Record Store Day was founded in 2007 to pay homage to the unique culture of over 700 independently owned record stores throughout the US.
This year as part of the celebration, artists around the globe are releasing over 300 limited edition vinyl releases, including records by Oregon artists Black Prairie, M. Ward, Blitzen Trapper and the Portland Cello Project.
We thought we’d take this distinctive holiday as an opportunity to highlight some of the state’s best independent record stores. If it seems like years since you’ve held a printed copy of music in your hands, head out to one of these spots tomorrow, and dig in. Album art looks great on an actual album… remember? Who knows, you may rekindle a beloved pastime.
First opened March 15, 1969 on the corner of Burnside and 32nd, Don & Loreen MacLeod and brother-in-law Dan Lissy wanted to run a record store specializing in underground music. The shop quickly expanded to include a Classical section, and eventually a second location. Thirty years later, it’s the oldest record store in the Pacific Northwest.

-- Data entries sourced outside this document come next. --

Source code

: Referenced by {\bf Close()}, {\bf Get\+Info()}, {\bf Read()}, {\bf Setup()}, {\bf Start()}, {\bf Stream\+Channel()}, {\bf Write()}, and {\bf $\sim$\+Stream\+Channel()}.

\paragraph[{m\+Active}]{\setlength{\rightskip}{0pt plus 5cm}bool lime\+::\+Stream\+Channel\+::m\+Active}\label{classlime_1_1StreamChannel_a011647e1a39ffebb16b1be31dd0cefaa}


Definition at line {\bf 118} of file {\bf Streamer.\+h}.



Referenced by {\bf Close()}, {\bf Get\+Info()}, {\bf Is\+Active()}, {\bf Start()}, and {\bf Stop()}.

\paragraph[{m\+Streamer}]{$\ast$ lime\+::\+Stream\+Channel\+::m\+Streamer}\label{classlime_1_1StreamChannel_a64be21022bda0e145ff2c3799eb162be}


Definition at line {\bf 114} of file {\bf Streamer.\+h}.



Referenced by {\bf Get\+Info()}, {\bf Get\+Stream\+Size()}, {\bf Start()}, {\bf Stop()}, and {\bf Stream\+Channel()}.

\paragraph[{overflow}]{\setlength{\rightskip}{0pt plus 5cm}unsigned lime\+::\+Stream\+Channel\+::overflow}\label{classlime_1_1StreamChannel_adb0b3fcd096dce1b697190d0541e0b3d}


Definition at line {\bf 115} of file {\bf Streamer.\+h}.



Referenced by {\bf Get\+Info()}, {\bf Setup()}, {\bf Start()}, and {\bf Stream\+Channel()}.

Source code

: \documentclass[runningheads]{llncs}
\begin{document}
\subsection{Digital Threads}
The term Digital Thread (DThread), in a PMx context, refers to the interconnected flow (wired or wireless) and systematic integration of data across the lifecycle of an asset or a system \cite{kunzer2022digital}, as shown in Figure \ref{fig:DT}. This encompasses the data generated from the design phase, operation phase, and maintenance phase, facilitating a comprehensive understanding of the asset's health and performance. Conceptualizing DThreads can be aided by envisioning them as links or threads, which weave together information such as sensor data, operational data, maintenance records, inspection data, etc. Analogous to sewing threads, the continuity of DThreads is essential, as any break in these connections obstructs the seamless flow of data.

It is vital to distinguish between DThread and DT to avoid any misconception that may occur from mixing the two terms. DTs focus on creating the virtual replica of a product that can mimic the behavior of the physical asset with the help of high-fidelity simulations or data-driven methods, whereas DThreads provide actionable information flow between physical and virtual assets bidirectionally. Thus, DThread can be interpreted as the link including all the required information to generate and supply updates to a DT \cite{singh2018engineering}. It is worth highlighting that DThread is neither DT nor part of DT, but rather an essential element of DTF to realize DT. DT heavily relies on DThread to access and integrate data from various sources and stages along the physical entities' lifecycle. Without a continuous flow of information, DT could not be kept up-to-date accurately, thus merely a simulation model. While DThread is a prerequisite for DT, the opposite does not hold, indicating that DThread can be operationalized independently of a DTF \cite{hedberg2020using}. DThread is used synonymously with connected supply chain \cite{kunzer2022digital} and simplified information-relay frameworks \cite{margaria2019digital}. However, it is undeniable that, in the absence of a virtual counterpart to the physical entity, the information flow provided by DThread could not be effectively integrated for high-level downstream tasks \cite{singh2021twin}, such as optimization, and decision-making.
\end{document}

Often regarded as one of the grandfathers of independent music stores, Music Millennium’s current owner/operator Terry Currier made national headlines when he burned all Garth Brook’s tapes and records outside the store in protest against the country singer’s campaign to ban the sale of used CDs and albums. He took his campaign down the West Coast, and eventually the record companies surrendered.
One of the coolest things about this store is the live performances they host by local and touring artists. On a given weekend afternoon, you could be treated to an intimate performance from Sheryl Crow, Richard Thompson or even Soundgarden.
Northern Californians John and Trina Brenes moved their store to Ashland in 2001, and specialize in new and collectible vinyl, as well as a large selection of mint and used records. They have a ton of famous fans of their store. Emmylou Harris says, “The Music Coop is an Oasis in the record store wasteland,” and Linda Ronstadt chimes in, “(it’s) the greatest independent record store in the world. “
So… um… don’t take my word for it.
Ranch doesn’t necessarily specialize in one genre or medium, but instead has a very decent sized collection of both records and CDs, and a particularly large inventory of used items in great condition.
The stores I’ve been to in Bend and McMinnville have lots of cool posters and album covers on the wall, and they are always open to stocking and promoting new releases by local musicians.